Pracowity weekend strażników granicznych – ponad 30 osób zatrzymanych

Straż Graniczna
fot. Nadodrzański OSG 33 osoby ujawnili bądź zatrzymali funkcjonariusze Nadodrzańskiego Oddziału Straży Granicznej w ciągu weekendu.
istotne.pl 0 straż graniczna, miasto zgorzelec

Reklama

Wśród ujawnionych bądź zatrzymanych jest 8 Ukraińców, 6 Gruzinów, 4 Rosjan, 4 Wietnamczyków, 3 obywateli Pakistanu, 1 Szwedka, 1 Litwin oraz 6 Polaków.
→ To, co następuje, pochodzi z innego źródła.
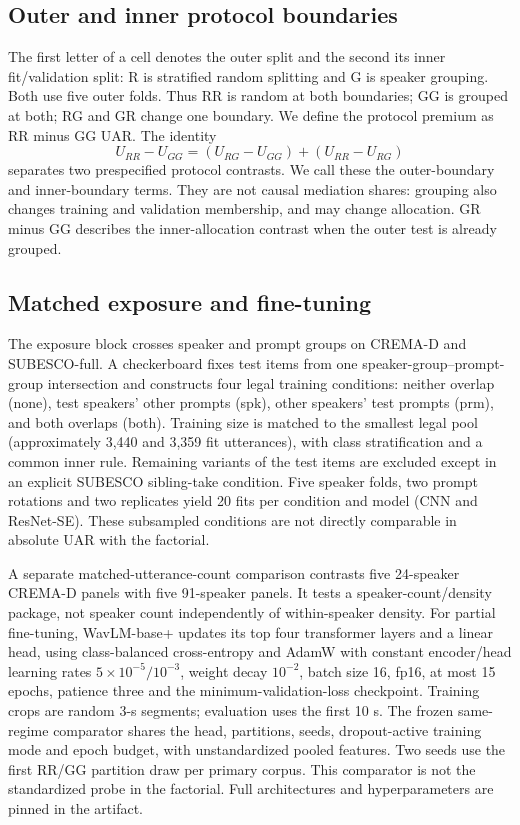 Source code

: \documentclass[letterpaper]{article}
\begin{document}
\subsection{Outer and inner protocol boundaries}
The first letter of a cell denotes the outer split and the second its inner fit/validation split: R is stratified random splitting and G is speaker grouping. Both use five outer folds. Thus RR is random at both boundaries; GG is grouped at both; RG and GR change one boundary. We define the protocol premium as RR minus GG UAR. The identity
\begin{equation}
 U_{RR}-U_{GG}=(U_{RG}-U_{GG})+(U_{RR}-U_{RG})
\end{equation}
separates two prespecified protocol contrasts. We call these the outer-boundary and inner-boundary terms. They are not causal mediation shares: grouping also changes training and validation membership, and may change allocation. GR minus GG describes the inner-allocation contrast when the outer test is already grouped.

\subsection{Matched exposure and fine-tuning}
The exposure block crosses speaker and prompt groups on CREMA-D and SUBESCO-full. A checkerboard fixes test items from one speaker-group--prompt-group intersection and constructs four legal training conditions: neither overlap (none), test speakers' other prompts (spk), other speakers' test prompts (prm), and both overlaps (both). Training size is matched to the smallest legal pool (approximately 3,440 and 3,359 fit utterances), with class stratification and a common inner rule. Remaining variants of the test items are excluded except in an explicit SUBESCO sibling-take condition. Five speaker folds, two prompt rotations and two replicates yield 20 fits per condition and model (CNN and ResNet-SE). These subsampled conditions are not directly comparable in absolute UAR with the factorial.

A separate matched-utterance-count comparison contrasts five 24-speaker CREMA-D panels with five 91-speaker panels. It tests a speaker-count/density package, not speaker count independently of within-speaker density. For partial fine-tuning, WavLM-base+ updates its top four transformer layers and a linear head, using class-balanced cross-entropy and AdamW with constant encoder/head learning rates $5\times10^{-5}/10^{-3}$, weight decay $10^{-2}$, batch size 16, fp16, at most 15 epochs, patience three and the minimum-validation-loss checkpoint. Training crops are random 3-s segments; evaluation uses the first 10 s. The frozen same-regime comparator shares the head, partitions, seeds, dropout-active training mode and epoch budget, with unstandardized pooled features. Two seeds use the first RR/GG partition draw per primary corpus. This comparator is not the standardized probe in the factorial. Full architectures and hyperparameters are pinned in the artifact.
\end{document}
Nielegalne przekroczenie naszej zachodniej granicy przez kolejne grupy cudzoziemców uniemożliwili funkcjonariusze ze Świecka oraz Wspólnej Niemiecko-Polskiej Placówki w Ludwigsdorfie-Zgorzelcu. W Jędrzychowicach, tuż przed granicą, zatrzymano łącznie sześcioro Gruzinów i czworo Rosjan narodowości azerskiej. Podróżowali oni dwoma busami do Niemiec. Niektórzy nie posiadali dokumentów. Cudzoziemcy wcześniej podjęli starania o pobyt w Polsce, jednak – zamiast czekać na decyzję właściwych organów – postanowili szukać lepszego życia za zachodnią granicą Polski.

Czterech cudzoziemców, zatrzymanych w Świecku późnym sobotnim wieczorem, to obywatele Wietnamu. Podróżowali oni osobowym oplem, żaden z nich nie posiadał dokumentów. Razem z nimi, za udzielanie pomocy w nielegalnym przekroczeniu granicy, zatrzymany został kierowca samochodu, mieszkaniec województwa śląskiego.

W sobotę funkcjonariusze ze Zgorzelca zatrzymali także troje Pakistańczyków. Pod koniec lipca przylecieli oni do Polski w odwiedziny do swoich znajomych na Podkarpaciu. Jednak po określonym w wizie czasie pobytu nie wrócili do Pakistanu, ale postanowili udać się do Francji i tam zamieszkać. Zostali zatrzymani w autokarze liniowym jadącym do Paryża.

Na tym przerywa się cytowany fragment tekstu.